The Inpatient Prospective Payment System (IPPS) methodology utilizes the major complication or comorbidity (MCC) and complication or comorbidities (CC) designation for specific ICD-10-CM codes to impact the relative weight (RW) of certain Medicare-Severity Diagnostic Related Groups (MS-DRGs). Identifying the MCC/CCs in the clinical documentation is a vital component to accurate code assignment and ultimately the accurate payment. Knowing when to query the provider documentation specificity and when to report the MCC/CC takes knowledge, skill and patience.
Those of us within the healthcare workforce who are dedicated to clinical coding and clinical documentation integrity (CDI) know that under the Medicare Inpatient Prospective Payment System for acute care hospitals the relative weight (RW) of the Medicare-Severity Diagnostic Related Groups (MS-DRGs) provides the case mix index (CMI) for the patient population. The RW is an indication of the resource consumption of a given diagnostic related group; the higher the RW, higher resources and higher costs, the higher the reimbursement for the given MS-DRG. This CMI can assist with estimating the payment the hospital can expect and is used to project Medicare reimbursement.

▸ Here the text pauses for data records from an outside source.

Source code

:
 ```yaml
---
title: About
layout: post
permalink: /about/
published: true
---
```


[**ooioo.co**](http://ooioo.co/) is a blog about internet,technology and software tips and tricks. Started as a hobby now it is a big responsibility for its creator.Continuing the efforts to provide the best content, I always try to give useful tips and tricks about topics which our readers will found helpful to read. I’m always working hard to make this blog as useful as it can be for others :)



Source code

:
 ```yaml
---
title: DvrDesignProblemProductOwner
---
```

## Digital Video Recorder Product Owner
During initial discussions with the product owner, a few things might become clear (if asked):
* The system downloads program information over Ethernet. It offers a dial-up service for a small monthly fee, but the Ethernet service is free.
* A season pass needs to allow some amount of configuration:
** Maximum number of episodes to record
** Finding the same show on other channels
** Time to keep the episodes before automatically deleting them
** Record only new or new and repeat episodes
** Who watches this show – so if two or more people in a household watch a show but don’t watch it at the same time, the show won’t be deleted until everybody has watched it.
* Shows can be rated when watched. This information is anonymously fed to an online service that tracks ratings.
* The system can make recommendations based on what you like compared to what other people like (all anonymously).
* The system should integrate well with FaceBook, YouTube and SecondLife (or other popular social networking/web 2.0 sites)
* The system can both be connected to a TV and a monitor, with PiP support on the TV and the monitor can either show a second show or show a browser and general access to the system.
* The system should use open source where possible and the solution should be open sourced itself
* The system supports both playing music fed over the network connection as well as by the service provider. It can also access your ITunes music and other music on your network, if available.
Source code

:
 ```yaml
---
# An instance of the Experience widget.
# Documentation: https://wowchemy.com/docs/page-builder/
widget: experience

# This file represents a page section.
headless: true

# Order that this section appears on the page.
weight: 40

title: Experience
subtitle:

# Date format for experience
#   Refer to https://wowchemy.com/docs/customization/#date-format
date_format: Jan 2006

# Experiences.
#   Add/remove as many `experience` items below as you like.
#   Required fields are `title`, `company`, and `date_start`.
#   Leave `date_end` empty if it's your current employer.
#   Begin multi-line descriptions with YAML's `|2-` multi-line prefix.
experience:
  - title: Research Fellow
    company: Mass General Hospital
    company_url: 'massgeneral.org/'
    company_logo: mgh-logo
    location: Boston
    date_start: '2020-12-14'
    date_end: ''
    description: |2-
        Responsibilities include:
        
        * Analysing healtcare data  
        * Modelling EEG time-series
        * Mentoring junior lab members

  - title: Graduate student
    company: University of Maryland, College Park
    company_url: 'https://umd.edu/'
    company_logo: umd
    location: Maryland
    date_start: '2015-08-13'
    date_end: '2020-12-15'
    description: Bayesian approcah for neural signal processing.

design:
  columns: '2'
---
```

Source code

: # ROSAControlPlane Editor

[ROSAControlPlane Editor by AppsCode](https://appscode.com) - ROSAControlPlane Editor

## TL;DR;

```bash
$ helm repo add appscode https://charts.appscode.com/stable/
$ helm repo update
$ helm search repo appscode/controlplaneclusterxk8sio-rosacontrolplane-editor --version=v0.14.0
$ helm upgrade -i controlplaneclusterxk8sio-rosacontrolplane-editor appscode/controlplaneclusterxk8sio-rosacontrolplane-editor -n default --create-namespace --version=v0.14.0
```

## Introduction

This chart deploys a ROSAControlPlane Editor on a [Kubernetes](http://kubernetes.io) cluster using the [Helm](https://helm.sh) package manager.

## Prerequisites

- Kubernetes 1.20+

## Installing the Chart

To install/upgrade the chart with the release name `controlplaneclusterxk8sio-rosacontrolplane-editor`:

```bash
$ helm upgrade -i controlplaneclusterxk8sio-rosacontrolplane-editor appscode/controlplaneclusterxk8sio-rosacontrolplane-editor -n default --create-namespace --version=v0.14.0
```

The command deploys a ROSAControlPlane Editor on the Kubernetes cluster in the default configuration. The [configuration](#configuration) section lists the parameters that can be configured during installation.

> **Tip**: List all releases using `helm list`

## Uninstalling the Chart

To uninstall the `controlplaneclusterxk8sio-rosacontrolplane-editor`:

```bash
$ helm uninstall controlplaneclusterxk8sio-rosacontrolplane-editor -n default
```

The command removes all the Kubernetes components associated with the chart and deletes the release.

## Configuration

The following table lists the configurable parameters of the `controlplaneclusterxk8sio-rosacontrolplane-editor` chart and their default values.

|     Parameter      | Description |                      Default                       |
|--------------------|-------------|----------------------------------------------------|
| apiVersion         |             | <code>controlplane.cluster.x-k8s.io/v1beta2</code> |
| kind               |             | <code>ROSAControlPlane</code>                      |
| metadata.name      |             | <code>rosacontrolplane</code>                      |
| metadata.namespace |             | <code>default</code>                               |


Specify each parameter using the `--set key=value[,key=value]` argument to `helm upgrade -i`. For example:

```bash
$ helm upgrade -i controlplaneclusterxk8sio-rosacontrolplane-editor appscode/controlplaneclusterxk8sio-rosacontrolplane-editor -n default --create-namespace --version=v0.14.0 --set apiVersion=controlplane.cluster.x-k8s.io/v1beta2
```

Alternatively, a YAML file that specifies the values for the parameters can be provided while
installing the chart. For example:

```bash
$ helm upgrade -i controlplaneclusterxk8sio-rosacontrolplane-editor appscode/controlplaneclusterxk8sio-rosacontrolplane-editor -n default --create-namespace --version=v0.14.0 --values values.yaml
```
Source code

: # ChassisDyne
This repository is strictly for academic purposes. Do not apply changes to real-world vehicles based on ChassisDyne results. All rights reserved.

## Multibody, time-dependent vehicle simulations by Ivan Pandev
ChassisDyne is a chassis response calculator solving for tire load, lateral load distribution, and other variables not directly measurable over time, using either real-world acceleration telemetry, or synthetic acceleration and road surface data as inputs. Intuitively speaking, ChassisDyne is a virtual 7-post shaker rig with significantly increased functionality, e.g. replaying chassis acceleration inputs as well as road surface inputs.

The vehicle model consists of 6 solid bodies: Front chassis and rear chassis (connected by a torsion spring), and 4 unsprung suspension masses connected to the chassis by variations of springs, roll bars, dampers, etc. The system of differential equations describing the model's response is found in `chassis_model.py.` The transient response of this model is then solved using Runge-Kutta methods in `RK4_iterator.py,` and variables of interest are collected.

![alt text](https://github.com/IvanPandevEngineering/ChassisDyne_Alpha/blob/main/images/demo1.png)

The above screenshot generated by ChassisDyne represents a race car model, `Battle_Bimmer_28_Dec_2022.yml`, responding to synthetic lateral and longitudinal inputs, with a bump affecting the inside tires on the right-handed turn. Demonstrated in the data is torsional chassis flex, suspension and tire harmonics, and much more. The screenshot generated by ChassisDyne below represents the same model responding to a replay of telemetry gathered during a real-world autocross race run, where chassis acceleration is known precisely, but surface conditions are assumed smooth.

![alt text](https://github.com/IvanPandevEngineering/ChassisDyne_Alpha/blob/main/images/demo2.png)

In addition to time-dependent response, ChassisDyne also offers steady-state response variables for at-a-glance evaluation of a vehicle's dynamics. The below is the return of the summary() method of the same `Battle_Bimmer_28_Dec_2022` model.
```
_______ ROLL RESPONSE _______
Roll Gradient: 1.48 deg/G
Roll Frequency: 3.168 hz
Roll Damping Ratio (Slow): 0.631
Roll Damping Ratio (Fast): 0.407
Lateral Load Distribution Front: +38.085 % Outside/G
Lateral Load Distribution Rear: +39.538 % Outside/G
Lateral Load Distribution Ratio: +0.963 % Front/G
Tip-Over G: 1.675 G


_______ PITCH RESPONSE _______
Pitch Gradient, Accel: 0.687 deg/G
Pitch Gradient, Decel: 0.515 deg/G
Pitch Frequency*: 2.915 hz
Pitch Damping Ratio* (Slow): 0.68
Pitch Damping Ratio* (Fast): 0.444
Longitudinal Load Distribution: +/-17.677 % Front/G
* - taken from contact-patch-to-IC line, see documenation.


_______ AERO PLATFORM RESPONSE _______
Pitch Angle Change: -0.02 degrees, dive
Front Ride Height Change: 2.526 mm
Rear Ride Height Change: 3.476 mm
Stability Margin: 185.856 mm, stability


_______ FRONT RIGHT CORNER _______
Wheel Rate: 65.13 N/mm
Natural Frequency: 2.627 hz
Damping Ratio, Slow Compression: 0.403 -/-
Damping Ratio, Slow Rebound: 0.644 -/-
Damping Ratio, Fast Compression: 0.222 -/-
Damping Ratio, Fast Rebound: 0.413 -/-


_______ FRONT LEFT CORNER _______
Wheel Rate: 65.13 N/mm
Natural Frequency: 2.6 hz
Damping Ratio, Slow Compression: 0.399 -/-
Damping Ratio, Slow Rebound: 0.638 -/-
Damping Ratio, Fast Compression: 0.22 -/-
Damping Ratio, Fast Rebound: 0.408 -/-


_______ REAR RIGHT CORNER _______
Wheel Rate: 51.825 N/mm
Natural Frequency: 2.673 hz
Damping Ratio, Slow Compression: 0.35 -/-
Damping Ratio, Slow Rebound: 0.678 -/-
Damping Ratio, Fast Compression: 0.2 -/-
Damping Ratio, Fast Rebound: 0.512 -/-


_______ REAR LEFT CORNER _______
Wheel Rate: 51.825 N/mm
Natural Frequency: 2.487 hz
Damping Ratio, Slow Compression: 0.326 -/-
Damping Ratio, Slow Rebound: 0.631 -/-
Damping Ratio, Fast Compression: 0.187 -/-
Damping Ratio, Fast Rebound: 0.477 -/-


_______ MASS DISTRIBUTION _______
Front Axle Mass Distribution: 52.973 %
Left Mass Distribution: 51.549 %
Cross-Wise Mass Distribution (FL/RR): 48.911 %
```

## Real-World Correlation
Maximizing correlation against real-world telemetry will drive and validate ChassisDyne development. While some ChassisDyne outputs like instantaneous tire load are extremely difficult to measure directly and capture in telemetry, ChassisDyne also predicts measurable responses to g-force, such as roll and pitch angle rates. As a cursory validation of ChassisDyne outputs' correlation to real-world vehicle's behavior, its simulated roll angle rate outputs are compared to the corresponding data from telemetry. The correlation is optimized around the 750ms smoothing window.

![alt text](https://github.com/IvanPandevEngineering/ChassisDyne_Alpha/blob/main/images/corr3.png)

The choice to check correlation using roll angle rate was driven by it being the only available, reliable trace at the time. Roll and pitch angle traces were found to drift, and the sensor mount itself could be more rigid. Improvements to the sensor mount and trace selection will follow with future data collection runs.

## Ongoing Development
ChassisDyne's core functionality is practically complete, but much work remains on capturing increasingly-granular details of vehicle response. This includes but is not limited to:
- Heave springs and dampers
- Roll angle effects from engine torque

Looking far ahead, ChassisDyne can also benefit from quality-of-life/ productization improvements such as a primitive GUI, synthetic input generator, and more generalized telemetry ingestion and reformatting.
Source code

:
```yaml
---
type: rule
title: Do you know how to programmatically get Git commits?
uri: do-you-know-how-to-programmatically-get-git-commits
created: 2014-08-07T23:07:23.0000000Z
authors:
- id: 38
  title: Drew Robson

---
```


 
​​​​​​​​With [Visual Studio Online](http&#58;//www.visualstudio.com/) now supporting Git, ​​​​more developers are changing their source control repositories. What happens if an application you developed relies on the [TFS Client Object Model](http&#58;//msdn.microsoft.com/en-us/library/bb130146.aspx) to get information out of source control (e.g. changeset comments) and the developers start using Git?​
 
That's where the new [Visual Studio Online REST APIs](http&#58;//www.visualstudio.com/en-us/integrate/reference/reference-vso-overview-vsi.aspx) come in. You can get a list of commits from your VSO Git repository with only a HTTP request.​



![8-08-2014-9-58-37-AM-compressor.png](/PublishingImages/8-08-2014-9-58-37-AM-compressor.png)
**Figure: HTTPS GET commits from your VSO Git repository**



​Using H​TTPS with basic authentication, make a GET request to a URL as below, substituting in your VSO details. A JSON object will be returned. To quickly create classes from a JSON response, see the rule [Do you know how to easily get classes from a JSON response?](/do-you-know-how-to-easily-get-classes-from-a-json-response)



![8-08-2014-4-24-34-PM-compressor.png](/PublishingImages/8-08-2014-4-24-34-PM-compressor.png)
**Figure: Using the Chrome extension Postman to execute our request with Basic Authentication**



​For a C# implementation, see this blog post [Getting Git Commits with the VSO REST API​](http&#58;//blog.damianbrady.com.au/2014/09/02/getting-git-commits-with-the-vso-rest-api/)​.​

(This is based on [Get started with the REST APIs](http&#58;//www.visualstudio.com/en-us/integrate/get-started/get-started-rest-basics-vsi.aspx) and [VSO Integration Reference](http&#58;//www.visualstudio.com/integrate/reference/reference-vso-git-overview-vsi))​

The major complication or comorbidity (MCC) and complication or comorbidity (CC) component of IPPS have a significant impact to MS-DRG RW and CMI and they have the following definitions:
- A complication is a condition that arises during the hospital stay that prolongs the length of stay.
- A comorbidity is a pre-existing condition that affects the treatment received and/or prolongs the length of stay.
The mere presence of a MCC or CC in a hospital inpatient encounter is usually a signal that the patient required and/or utilized more resources which then can impact the MS-DRG and the associated RW. Therefore, hospitals receive a higher reimbursement (payment) for those patients with higher resources and/or utilization of care, with higher RW.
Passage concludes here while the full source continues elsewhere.